Je me retourne et découvre Adan, appuyé contre l'encadrement de la porte, son t-shirt à manches courtes trempé. Des gouttes de sueur perlent de son front et ses cheveux ramenés vers l'arrière sont humides.
— Tu as terminé ?
— Presque, Chesters prépare le reste des meubles à monter, est-ce que ça va ?
— Oui, sifflé-je, troublée par cette vision digne d'une film classé X. Le carton était mal scotché.
— D'accord, ne te surmène pas trop.
— C'est plutôt à moi de te dire ça ! Ris-je, un sourcil de relevé.
Ses dents blanches s'animent et il fait volte-face afin d'aider Chesters qui doit être lui-même, épuisé puisqu'il a délaissé sa veste de costume. Je range les affaires comme je le peux et gagne une nouvelle fois le salon pour cette fois, ranger les ustensiles de cuisine. La porte d'entrée s'ouvre et Victoria s'élance vivement vers la large table en bois. Elle dépose un carton qui doit peser une sacrée tonne et pousse un soupir éreinté.

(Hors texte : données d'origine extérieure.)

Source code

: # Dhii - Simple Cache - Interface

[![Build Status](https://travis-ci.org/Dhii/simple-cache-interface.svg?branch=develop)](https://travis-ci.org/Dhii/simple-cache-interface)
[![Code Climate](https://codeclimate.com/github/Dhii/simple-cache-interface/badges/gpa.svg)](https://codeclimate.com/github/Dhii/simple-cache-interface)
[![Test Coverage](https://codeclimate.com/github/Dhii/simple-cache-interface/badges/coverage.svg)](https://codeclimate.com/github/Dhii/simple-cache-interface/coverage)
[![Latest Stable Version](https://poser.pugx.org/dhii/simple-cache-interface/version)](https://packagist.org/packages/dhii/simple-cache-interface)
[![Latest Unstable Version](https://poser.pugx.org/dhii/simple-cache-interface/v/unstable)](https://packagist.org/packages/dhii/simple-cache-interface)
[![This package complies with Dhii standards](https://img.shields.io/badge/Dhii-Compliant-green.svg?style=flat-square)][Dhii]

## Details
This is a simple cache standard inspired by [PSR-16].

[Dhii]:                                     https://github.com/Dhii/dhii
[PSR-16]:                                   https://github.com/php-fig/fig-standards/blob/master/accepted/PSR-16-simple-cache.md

— Est-ce que vous voulez un verre d'eau, Victoria ?
Elle couine de surprise et me fait face. Whaou, quel sursaut.
— Oh, mademoiselle Anderson, je ne vous avais pas vue excusez-moi. Je veux bien un verre, merci.

Après m'être également assurée de l'hydratation de Chesters et d'Adan, je gagne la salle de bain reliée à la chambre et commence à retirer mes chaussures. Mes orteils souffrent et je transpire de la tête aux pieds avec ce sport de déménagement. Soudain, un pincement douloureux surgit dans le bas de mon ventre et je grimace. Outch ! J'ai sûrement trop forcé pour que mon corps - si peu - athlétique le supporte...
— Anderson ? Tu es là ?
La voix d'Adan me fiche une gifle invisible et je me redresse, ne sentant plus cette infime douleur qui vient tout juste de me saisir.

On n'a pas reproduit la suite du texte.